*** Supplied data ***

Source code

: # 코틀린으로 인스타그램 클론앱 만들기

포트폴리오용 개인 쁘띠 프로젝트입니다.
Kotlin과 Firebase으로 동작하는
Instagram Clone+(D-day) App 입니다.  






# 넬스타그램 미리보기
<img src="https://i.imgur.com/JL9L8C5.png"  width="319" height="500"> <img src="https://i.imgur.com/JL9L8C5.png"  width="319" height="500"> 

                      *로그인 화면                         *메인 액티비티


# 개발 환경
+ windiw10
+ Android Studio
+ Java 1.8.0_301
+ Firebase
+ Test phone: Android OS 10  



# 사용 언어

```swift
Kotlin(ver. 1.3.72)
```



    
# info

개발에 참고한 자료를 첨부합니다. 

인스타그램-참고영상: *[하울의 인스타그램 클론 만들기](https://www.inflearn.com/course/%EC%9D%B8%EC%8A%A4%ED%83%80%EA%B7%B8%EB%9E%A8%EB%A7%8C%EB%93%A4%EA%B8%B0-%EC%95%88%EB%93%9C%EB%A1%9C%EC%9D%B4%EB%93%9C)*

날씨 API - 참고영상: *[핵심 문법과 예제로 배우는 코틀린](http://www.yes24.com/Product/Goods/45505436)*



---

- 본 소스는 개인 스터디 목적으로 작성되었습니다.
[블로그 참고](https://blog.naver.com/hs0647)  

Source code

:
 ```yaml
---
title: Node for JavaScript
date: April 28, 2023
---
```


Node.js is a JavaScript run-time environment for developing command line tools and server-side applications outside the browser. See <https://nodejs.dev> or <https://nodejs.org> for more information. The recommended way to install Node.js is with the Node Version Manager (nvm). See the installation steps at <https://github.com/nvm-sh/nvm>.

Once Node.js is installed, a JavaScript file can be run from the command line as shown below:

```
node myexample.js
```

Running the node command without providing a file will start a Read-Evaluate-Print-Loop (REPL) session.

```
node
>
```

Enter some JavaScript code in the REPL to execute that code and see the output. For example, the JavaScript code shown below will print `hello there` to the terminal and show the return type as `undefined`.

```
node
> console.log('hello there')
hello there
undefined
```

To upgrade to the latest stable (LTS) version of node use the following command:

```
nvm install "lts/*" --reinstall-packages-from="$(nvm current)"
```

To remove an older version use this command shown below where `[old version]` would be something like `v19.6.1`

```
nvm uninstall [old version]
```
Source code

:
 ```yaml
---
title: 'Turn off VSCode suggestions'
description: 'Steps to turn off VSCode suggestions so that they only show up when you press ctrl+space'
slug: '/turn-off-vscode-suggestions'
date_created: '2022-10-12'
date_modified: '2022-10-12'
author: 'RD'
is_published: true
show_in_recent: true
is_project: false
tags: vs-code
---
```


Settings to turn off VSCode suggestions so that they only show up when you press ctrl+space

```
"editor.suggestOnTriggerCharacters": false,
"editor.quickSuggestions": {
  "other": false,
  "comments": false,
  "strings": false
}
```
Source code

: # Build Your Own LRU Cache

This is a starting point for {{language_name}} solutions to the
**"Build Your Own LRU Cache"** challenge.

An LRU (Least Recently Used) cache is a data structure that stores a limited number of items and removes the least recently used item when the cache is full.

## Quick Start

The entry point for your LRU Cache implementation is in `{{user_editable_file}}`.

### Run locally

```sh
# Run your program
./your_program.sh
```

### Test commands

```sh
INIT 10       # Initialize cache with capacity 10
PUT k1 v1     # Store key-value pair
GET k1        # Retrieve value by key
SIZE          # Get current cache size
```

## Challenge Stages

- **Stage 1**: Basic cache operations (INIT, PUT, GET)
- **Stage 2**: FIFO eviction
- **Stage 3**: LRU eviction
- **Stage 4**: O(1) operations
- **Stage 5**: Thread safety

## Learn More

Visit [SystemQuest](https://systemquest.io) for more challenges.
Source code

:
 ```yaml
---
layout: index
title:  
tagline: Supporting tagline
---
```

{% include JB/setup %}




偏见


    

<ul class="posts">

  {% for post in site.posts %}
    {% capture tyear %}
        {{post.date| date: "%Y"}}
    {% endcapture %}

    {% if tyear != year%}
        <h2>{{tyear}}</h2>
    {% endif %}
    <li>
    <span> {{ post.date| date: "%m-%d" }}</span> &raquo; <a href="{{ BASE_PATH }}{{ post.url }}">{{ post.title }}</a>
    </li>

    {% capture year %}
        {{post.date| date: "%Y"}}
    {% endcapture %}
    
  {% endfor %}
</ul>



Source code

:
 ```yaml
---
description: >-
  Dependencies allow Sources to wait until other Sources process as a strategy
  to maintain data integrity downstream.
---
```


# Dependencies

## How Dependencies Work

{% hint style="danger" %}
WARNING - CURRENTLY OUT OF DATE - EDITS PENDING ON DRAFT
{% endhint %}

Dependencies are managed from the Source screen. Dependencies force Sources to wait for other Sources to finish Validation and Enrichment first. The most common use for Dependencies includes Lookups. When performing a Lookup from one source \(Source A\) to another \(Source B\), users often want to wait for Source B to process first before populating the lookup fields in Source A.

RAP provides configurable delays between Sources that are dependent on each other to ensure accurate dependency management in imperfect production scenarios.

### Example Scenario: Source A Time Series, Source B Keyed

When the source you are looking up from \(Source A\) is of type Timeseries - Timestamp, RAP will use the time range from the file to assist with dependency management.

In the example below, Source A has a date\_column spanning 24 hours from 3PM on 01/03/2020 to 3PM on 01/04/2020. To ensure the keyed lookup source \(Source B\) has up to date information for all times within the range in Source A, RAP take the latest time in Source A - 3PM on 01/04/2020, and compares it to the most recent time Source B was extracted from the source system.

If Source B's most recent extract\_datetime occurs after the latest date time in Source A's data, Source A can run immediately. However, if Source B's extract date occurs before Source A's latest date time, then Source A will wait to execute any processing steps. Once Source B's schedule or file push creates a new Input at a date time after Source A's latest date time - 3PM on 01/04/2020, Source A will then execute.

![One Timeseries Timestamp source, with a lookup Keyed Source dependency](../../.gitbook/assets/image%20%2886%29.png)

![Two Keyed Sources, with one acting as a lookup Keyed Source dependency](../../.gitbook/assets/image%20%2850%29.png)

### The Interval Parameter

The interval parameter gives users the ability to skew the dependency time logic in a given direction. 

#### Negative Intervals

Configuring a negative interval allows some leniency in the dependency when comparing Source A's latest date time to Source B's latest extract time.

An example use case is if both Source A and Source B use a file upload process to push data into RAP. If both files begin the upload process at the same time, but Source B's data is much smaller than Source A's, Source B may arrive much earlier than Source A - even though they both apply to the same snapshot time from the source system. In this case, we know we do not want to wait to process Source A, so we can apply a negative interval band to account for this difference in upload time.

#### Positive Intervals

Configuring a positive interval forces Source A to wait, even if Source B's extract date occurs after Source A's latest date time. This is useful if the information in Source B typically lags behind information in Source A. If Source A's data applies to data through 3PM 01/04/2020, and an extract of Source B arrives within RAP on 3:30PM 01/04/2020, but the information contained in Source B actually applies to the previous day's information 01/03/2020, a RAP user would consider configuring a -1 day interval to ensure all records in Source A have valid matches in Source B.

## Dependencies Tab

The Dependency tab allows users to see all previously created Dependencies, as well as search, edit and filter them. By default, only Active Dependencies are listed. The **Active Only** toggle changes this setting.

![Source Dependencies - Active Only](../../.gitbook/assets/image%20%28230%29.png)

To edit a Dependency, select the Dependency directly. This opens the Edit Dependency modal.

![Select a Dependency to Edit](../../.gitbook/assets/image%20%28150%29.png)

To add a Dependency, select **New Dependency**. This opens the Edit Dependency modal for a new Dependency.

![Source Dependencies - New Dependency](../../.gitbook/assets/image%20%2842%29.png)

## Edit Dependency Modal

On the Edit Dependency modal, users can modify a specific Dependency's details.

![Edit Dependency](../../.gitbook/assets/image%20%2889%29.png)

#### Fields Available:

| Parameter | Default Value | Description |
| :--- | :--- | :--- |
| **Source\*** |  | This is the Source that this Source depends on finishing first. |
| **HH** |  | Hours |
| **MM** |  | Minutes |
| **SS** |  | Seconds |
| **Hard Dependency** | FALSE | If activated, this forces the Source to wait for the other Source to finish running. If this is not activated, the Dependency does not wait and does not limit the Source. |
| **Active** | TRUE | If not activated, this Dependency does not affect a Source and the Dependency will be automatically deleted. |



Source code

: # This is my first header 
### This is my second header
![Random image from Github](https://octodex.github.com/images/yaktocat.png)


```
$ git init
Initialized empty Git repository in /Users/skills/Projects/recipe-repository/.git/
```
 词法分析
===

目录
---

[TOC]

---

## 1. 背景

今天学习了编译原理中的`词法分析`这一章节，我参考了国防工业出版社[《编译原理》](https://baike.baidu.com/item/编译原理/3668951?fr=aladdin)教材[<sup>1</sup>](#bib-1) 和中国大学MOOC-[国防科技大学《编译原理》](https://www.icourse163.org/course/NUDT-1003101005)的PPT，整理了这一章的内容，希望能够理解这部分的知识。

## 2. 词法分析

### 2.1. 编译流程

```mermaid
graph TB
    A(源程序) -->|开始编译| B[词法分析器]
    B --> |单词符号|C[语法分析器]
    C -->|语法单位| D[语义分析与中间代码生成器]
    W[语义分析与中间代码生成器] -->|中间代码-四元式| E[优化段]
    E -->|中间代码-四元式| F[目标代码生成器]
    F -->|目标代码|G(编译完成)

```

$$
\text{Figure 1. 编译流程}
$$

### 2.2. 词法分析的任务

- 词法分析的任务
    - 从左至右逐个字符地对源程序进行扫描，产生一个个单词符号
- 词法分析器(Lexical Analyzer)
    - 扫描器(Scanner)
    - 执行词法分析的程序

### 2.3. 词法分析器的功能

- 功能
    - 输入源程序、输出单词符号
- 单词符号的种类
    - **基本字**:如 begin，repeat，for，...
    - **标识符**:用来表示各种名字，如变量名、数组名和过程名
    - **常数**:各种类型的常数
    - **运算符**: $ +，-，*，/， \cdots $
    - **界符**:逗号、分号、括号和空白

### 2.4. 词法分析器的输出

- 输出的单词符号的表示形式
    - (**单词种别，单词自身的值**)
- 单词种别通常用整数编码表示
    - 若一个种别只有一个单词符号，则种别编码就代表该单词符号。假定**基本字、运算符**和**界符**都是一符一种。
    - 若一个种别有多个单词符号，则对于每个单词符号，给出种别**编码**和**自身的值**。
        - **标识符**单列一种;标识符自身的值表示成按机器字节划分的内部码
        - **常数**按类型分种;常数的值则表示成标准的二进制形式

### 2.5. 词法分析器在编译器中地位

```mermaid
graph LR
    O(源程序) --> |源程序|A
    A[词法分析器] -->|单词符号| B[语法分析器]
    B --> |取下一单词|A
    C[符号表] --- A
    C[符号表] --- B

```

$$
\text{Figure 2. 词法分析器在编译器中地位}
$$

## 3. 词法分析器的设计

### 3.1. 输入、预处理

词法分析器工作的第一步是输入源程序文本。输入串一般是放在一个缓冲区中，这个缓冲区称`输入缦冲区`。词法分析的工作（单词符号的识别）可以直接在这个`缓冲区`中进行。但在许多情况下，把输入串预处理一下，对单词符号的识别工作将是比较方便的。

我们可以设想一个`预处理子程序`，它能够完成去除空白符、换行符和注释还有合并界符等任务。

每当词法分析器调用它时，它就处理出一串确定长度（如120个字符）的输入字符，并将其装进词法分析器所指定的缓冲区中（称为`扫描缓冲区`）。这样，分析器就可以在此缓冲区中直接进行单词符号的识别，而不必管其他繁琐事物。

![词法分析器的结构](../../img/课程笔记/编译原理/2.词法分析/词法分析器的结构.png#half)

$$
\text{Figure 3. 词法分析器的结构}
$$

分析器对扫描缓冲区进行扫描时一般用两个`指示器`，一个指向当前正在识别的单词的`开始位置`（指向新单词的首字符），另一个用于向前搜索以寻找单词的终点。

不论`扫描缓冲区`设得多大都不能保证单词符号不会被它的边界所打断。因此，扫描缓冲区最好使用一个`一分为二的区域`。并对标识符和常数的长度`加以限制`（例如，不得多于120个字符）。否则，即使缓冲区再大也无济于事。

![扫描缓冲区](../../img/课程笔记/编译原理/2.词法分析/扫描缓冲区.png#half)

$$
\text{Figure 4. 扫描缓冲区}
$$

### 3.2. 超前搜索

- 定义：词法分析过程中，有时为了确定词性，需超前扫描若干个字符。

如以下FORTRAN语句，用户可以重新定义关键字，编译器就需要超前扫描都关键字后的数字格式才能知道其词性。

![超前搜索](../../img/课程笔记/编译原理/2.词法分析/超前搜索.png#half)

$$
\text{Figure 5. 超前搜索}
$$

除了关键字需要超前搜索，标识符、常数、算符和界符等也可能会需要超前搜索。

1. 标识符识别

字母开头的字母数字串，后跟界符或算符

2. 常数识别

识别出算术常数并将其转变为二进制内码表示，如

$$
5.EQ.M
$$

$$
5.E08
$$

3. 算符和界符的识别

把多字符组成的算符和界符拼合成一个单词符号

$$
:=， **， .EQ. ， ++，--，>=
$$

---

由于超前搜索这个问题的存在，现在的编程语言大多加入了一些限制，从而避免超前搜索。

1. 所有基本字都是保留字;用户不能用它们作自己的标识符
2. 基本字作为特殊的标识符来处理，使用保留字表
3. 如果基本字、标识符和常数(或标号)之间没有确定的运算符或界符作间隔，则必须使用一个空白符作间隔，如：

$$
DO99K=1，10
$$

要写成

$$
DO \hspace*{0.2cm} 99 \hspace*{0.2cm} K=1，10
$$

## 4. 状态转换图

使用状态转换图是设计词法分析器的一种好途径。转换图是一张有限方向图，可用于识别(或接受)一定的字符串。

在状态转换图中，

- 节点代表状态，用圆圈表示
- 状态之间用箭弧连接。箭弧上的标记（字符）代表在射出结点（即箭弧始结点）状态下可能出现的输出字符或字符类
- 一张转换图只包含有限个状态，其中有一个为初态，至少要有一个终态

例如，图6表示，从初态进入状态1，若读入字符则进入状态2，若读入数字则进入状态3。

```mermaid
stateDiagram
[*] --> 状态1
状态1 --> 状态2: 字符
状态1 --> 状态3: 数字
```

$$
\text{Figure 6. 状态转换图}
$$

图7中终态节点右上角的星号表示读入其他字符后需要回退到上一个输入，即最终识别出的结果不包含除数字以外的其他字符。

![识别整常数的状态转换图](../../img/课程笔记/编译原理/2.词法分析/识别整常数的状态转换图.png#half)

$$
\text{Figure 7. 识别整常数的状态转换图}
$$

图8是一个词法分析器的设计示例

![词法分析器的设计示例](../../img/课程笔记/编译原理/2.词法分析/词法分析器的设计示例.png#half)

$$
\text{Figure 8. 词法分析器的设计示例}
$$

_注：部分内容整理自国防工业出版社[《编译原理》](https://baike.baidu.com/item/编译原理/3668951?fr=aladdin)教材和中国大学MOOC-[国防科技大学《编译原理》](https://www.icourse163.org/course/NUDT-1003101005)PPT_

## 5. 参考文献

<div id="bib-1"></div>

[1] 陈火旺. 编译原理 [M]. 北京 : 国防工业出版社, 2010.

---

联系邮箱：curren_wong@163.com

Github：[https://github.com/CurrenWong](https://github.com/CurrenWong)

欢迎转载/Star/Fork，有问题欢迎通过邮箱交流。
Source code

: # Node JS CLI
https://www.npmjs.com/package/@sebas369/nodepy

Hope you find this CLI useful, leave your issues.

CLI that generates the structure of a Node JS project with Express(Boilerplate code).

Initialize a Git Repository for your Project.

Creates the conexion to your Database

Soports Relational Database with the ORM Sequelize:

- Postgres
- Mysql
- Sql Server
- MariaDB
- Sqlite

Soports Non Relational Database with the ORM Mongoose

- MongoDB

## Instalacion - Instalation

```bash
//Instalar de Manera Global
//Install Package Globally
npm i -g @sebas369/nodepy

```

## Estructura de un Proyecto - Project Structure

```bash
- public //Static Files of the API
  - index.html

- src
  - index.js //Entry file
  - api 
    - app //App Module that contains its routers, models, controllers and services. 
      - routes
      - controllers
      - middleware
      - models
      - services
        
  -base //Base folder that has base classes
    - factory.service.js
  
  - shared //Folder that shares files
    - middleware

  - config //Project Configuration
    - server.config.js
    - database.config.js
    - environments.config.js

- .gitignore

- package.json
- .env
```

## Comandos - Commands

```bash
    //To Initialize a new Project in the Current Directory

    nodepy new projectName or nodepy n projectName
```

***

■ **Task directions**:
Working through the records, copy each line in which the word "models" appears.

■ **Your solution**:
    - app //App Module that contains its routers, models, controllers and services. 
      - models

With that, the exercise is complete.